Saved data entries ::
++++++++
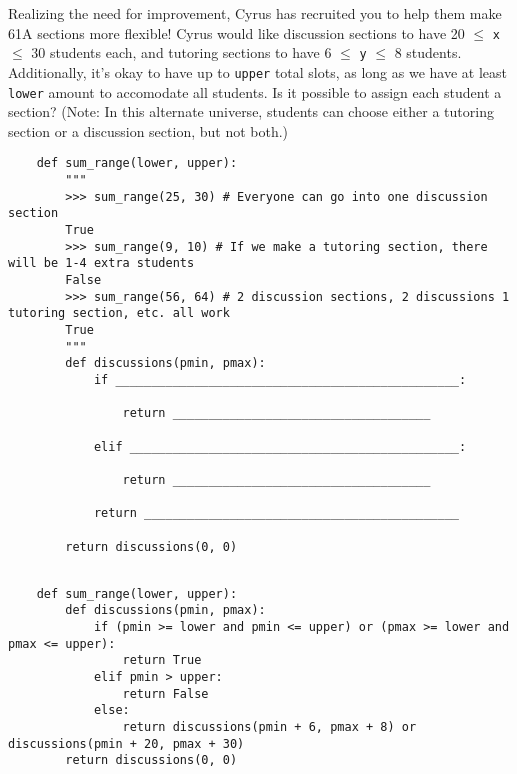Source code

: \begin{blocksection}
    \question Realizing the need for improvement, Cyrus has recruited you to help them make 61A sections more flexible! 
    Cyrus would like discussion sections to have 20 $\leq$ \lstinline$x$ $\leq$ 30 students each, 
    and tutoring sections to have 6 $\leq$ \lstinline$y$ $\leq$ 8 students. 
    Additionally, it's okay to have up to \lstinline$upper$ total slots, as long as we have at least \lstinline$lower$ amount to accomodate all students.
    Is it possible to assign each student a section? (Note: In this alternate universe, students can choose either
    a tutoring section or a discussion section, but not both.)
    
    \begin{lstlisting}
    def sum_range(lower, upper):
        """
        >>> sum_range(25, 30) # Everyone can go into one discussion section
        True
        >>> sum_range(9, 10) # If we make a tutoring section, there will be 1-4 extra students
        False
        >>> sum_range(56, 64) # 2 discussion sections, 2 discussions 1 tutoring section, etc. all work
        True
        """
        def discussions(pmin, pmax):
            if ________________________________________________:
    
                return ____________________________________
    
            elif ______________________________________________:
    
                return ____________________________________
    
            return ____________________________________________
    
        return discussions(0, 0)
    
    \end{lstlisting}
    \end{blocksection}
    
    \begin{solution}[1.5in]
    \begin{blocksection}
    \begin{lstlisting}
    def sum_range(lower, upper):
        def discussions(pmin, pmax):
            if (pmin >= lower and pmin <= upper) or (pmax >= lower and pmax <= upper):
                return True
            elif pmin > upper:
                return False
            else:
                return discussions(pmin + 6, pmax + 8) or discussions(pmin + 20, pmax + 30)
        return discussions(0, 0)
    \end{lstlisting}
    
    \end{blocksection}
    \end{solution}
    
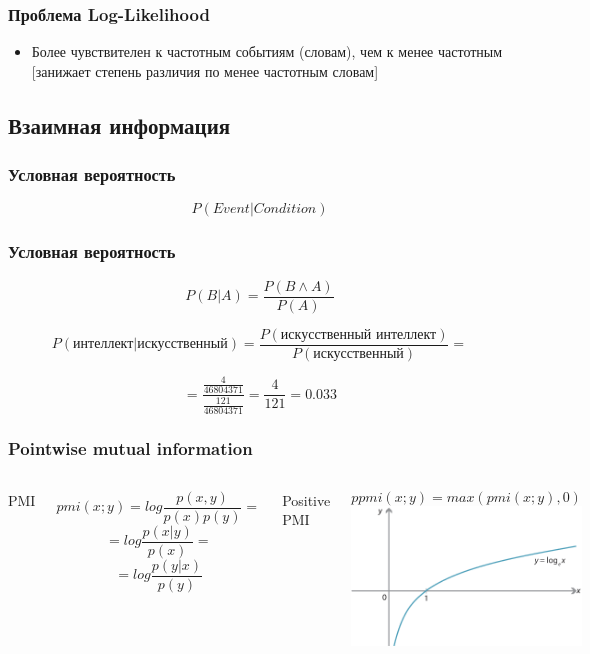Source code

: \documentclass[svgnames]{beamer}
\begin{document}
\begin{frame}
  \frametitle{Проблема Log-Likelihood}
  \begin{itemize}
  \item Более чувствителен к частотным событиям (словам), чем к менее
    частотным [занижает степень различия по менее частотным словам]
  \end{itemize}
\end{frame}

\subsection{Взаимная информация}

\begin{frame}
  \frametitle{Условная вероятность}
$$
    P(Event|Condition)
$$
\end{frame}

\begin{frame}
  \frametitle{Условная вероятность}
  \begin{equation}
    P(B|A) = \frac{P(B \land A)}{P(A)}
  \end{equation}

  $$
    P(\text{интеллект}|\text{искусственный}) =
    \frac{P(\text{искусственный интеллект})}{P(\text{искусственный})}
    =$$

    $$
    = \frac{\frac{4}{46804371}}{\frac{121}{46804371}} = \frac{4}{121} = 0.033$$
\end{frame}

\begin{frame}
  \frametitle{Pointwise mutual information}
  \begin{columns}
    PMI

  $$
  pmi(x;y) = log \frac{p(x,y)}{p(x)p(y)} =
  $$
  $$
  = log \frac{p(x|y)}{p(x)} =
  $$
  $$
  = log \frac{p(y|x)}{p(y)}
  $$

  Positive PMI

    $$
    ppmi(x;y) = max(pmi(x;y),0)
    $$    
  \includegraphics[width=\textwidth]{log}
  \end{columns}
\end{frame}
\end{document}
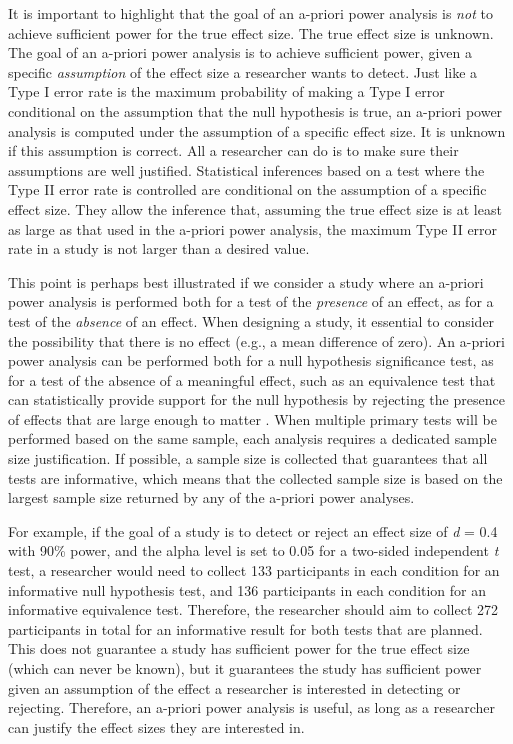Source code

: \documentclass[
  oneside]{book}
\begin{document}
It is important to highlight that the goal of an a-priori power analysis is \emph{not} to achieve sufficient power for the true effect size. The true effect size is unknown. The goal of an a-priori power analysis is to achieve sufficient power, given a specific \emph{assumption} of the effect size a researcher wants to detect. Just like a Type I error rate is the maximum probability of making a Type I error conditional on the assumption that the null hypothesis is true, an a-priori power analysis is computed under the assumption of a specific effect size. It is unknown if this assumption is correct. All a researcher can do is to make sure their assumptions are well justified. Statistical inferences based on a test where the Type II error rate is controlled are conditional on the assumption of a specific effect size. They allow the inference that, assuming the true effect size is at least as large as that used in the a-priori power analysis, the maximum Type II error rate in a study is not larger than a desired value.

This point is perhaps best illustrated if we consider a study where an a-priori power analysis is performed both for a test of the \emph{presence} of an effect, as for a test of the \emph{absence} of an effect. When designing a study, it essential to consider the possibility that there is no effect (e.g., a mean difference of zero). An a-priori power analysis can be performed both for a null hypothesis significance test, as for a test of the absence of a meaningful effect, such as an equivalence test that can statistically provide support for the null hypothesis by rejecting the presence of effects that are large enough to matter \citep{meyners_equivalence_2012, lakens_equivalence_2017, rogers_using_1993}. When multiple primary tests will be performed based on the same sample, each analysis requires a dedicated sample size justification. If possible, a sample size is collected that guarantees that all tests are informative, which means that the collected sample size is based on the largest sample size returned by any of the a-priori power analyses.

For example, if the goal of a study is to detect or reject an effect size of \emph{d} = 0.4 with 90\% power, and the alpha level is set to 0.05 for a two-sided independent \emph{t} test, a researcher would need to collect 133 participants in each condition for an informative null hypothesis test, and 136 participants in each condition for an informative equivalence test. Therefore, the researcher should aim to collect 272 participants in total for an informative result for both tests that are planned. This does not guarantee a study has sufficient power for the true effect size (which can never be known), but it guarantees the study has sufficient power given an assumption of the effect a researcher is interested in detecting or rejecting. Therefore, an a-priori power analysis is useful, as long as a researcher can justify the effect sizes they are interested in.
\end{document}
++++++++
WORK REQUIRED :: Restate the data word for word and exclude every picture.

EXERCISE RESPONSE ::
Source code

: \begin{blocksection}
    \question Realizing the need for improvement, Cyrus has recruited you to help them make 61A sections more flexible! 
    Cyrus would like discussion sections to have 20 $\leq$ \lstinline$x$ $\leq$ 30 students each, 
    and tutoring sections to have 6 $\leq$ \lstinline$y$ $\leq$ 8 students. 
    Additionally, it's okay to have up to \lstinline$upper$ total slots, as long as we have at least \lstinline$lower$ amount to accomodate all students.
    Is it possible to assign each student a section? (Note: In this alternate universe, students can choose either
    a tutoring section or a discussion section, but not both.)
    
    \begin{lstlisting}
    def sum_range(lower, upper):
        """
        >>> sum_range(25, 30) # Everyone can go into one discussion section
        True
        >>> sum_range(9, 10) # If we make a tutoring section, there will be 1-4 extra students
        False
        >>> sum_range(56, 64) # 2 discussion sections, 2 discussions 1 tutoring section, etc. all work
        True
        """
        def discussions(pmin, pmax):
            if ________________________________________________:
    
                return ____________________________________
    
            elif ______________________________________________:
    
                return ____________________________________
    
            return ____________________________________________
    
        return discussions(0, 0)
    
    \end{lstlisting}
    \end{blocksection}
    
    \begin{solution}[1.5in]
    \begin{blocksection}
    \begin{lstlisting}
    def sum_range(lower, upper):
        def discussions(pmin, pmax):
            if (pmin >= lower and pmin <= upper) or (pmax >= lower and pmax <= upper):
                return True
            elif pmin > upper:
                return False
            else:
                return discussions(pmin + 6, pmax + 8) or discussions(pmin + 20, pmax + 30)
        return discussions(0, 0)
    \end{lstlisting}
    
    \end{blocksection}
    \end{solution}
    
Source code

: \documentclass[svgnames]{beamer}
\begin{document}
\begin{frame}
  \frametitle{Проблема Log-Likelihood}
  \begin{itemize}
  \item Более чувствителен к частотным событиям (словам), чем к менее
    частотным [занижает степень различия по менее частотным словам]
  \end{itemize}
\end{frame}

\subsection{Взаимная информация}

\begin{frame}
  \frametitle{Условная вероятность}
$$
    P(Event|Condition)
$$
\end{frame}

\begin{frame}
  \frametitle{Условная вероятность}
  \begin{equation}
    P(B|A) = \frac{P(B \land A)}{P(A)}
  \end{equation}

  $$
    P(\text{интеллект}|\text{искусственный}) =
    \frac{P(\text{искусственный интеллект})}{P(\text{искусственный})}
    =$$

    $$
    = \frac{\frac{4}{46804371}}{\frac{121}{46804371}} = \frac{4}{121} = 0.033$$
\end{frame}

\begin{frame}
  \frametitle{Pointwise mutual information}
  \begin{columns}
    PMI

  $$
  pmi(x;y) = log \frac{p(x,y)}{p(x)p(y)} =
  $$
  $$
  = log \frac{p(x|y)}{p(x)} =
  $$
  $$
  = log \frac{p(y|x)}{p(y)}
  $$

  Positive PMI

    $$
    ppmi(x;y) = max(pmi(x;y),0)
    $$    
  \includegraphics[width=\textwidth]{log}
  \end{columns}
\end{frame}
\end{document}
Source code

: \documentclass[
  oneside]{book}
\begin{document}
It is important to highlight that the goal of an a-priori power analysis is \emph{not} to achieve sufficient power for the true effect size. The true effect size is unknown. The goal of an a-priori power analysis is to achieve sufficient power, given a specific \emph{assumption} of the effect size a researcher wants to detect. Just like a Type I error rate is the maximum probability of making a Type I error conditional on the assumption that the null hypothesis is true, an a-priori power analysis is computed under the assumption of a specific effect size. It is unknown if this assumption is correct. All a researcher can do is to make sure their assumptions are well justified. Statistical inferences based on a test where the Type II error rate is controlled are conditional on the assumption of a specific effect size. They allow the inference that, assuming the true effect size is at least as large as that used in the a-priori power analysis, the maximum Type II error rate in a study is not larger than a desired value.

This point is perhaps best illustrated if we consider a study where an a-priori power analysis is performed both for a test of the \emph{presence} of an effect, as for a test of the \emph{absence} of an effect. When designing a study, it essential to consider the possibility that there is no effect (e.g., a mean difference of zero). An a-priori power analysis can be performed both for a null hypothesis significance test, as for a test of the absence of a meaningful effect, such as an equivalence test that can statistically provide support for the null hypothesis by rejecting the presence of effects that are large enough to matter \citep{meyners_equivalence_2012, lakens_equivalence_2017, rogers_using_1993}. When multiple primary tests will be performed based on the same sample, each analysis requires a dedicated sample size justification. If possible, a sample size is collected that guarantees that all tests are informative, which means that the collected sample size is based on the largest sample size returned by any of the a-priori power analyses.

For example, if the goal of a study is to detect or reject an effect size of \emph{d} = 0.4 with 90\% power, and the alpha level is set to 0.05 for a two-sided independent \emph{t} test, a researcher would need to collect 133 participants in each condition for an informative null hypothesis test, and 136 participants in each condition for an informative equivalence test. Therefore, the researcher should aim to collect 272 participants in total for an informative result for both tests that are planned. This does not guarantee a study has sufficient power for the true effect size (which can never be known), but it guarantees the study has sufficient power given an assumption of the effect a researcher is interested in detecting or rejecting. Therefore, an a-priori power analysis is useful, as long as a researcher can justify the effect sizes they are interested in.
\end{document}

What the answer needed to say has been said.